Goal of the exercise ->
A bare number is the expected answer: the count of lines in the data holding "with".

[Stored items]
....
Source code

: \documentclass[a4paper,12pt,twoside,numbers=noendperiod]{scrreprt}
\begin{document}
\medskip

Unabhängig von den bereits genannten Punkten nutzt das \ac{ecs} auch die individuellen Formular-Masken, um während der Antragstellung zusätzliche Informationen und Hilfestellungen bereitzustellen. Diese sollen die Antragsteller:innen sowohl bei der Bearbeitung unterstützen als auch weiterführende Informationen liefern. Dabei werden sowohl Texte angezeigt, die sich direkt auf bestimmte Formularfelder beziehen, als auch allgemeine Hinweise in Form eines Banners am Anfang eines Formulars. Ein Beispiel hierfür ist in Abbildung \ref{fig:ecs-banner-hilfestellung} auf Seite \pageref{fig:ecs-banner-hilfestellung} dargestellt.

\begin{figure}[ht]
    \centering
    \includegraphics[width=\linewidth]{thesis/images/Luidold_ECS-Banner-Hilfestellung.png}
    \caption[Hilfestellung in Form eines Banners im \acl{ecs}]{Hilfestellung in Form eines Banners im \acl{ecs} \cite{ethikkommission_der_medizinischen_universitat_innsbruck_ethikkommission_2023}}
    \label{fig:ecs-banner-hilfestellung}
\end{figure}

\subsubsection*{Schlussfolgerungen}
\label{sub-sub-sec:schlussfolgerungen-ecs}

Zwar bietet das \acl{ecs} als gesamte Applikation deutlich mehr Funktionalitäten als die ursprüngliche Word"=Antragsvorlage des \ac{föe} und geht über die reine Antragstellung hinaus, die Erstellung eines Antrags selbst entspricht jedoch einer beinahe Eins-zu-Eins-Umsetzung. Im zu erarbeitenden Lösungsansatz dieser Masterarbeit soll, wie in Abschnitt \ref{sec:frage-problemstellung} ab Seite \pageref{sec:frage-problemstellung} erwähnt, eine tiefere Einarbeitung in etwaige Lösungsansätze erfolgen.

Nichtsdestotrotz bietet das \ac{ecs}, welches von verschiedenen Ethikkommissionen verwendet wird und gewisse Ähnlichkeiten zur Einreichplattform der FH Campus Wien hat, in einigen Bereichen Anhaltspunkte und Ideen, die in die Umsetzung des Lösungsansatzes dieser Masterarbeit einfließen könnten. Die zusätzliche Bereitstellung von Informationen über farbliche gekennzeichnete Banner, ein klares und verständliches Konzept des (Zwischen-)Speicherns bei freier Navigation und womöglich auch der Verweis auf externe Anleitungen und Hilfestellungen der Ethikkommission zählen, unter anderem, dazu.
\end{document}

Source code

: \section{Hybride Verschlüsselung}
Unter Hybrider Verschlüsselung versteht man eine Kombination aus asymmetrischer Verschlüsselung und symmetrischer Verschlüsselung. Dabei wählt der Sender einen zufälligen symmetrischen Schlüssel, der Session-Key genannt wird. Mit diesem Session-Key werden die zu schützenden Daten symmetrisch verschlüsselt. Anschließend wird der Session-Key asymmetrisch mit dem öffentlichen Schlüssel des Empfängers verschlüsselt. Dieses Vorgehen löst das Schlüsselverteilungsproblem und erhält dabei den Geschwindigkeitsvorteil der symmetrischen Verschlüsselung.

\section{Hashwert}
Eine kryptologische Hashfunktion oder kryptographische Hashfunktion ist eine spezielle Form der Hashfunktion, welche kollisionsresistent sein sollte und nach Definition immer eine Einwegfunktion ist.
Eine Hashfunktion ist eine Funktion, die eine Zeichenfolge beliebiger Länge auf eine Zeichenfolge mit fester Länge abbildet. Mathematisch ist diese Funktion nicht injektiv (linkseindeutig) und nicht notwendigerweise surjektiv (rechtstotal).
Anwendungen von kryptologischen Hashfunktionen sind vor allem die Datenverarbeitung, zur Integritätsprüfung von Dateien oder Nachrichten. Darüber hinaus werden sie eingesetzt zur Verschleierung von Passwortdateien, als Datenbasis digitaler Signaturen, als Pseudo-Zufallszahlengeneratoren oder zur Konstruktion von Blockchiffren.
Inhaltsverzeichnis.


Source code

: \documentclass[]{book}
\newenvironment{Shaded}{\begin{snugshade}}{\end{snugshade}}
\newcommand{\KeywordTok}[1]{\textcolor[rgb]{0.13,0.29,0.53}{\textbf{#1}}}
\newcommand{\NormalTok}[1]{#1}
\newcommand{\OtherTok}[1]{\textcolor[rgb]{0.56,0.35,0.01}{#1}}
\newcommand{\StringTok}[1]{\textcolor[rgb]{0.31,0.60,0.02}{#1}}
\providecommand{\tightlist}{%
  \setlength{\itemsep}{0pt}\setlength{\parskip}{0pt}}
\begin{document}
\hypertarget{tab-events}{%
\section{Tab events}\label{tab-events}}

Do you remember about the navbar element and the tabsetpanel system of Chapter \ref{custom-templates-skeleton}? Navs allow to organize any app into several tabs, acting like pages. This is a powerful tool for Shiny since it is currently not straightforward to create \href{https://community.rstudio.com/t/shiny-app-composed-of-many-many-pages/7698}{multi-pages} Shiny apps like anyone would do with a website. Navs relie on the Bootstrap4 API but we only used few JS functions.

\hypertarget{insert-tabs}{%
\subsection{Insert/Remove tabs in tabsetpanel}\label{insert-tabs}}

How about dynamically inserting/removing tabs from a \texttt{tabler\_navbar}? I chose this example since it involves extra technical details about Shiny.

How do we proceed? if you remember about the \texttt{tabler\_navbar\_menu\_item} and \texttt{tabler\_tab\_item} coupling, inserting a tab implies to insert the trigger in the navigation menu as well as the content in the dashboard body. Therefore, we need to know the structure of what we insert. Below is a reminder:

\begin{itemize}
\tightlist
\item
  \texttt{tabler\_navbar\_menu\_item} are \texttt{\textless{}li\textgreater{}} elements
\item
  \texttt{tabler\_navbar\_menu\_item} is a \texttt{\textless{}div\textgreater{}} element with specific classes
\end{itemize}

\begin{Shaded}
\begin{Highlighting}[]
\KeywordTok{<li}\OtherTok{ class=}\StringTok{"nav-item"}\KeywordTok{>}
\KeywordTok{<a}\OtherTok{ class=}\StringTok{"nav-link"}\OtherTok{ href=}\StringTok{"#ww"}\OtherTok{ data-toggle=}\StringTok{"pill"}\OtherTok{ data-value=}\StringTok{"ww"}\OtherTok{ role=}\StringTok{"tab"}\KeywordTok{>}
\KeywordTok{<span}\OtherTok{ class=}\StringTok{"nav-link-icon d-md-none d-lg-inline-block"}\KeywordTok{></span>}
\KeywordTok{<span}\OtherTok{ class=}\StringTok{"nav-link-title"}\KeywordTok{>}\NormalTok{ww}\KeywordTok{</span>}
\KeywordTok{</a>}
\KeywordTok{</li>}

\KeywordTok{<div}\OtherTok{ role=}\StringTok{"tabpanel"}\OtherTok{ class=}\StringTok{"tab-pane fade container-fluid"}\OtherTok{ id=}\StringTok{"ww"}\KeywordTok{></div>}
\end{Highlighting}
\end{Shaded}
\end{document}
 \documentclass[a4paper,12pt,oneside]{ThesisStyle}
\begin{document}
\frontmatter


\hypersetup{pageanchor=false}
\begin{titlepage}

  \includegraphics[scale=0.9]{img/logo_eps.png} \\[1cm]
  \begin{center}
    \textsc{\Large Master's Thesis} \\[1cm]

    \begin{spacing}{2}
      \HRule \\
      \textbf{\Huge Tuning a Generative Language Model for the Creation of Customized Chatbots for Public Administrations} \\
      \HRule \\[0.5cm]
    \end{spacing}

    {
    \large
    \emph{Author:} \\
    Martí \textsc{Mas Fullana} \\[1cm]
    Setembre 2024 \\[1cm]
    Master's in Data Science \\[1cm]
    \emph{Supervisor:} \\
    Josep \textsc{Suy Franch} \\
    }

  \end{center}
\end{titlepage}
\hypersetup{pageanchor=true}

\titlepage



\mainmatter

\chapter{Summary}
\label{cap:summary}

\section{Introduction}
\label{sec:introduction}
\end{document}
....
Solution for this exercise ->
2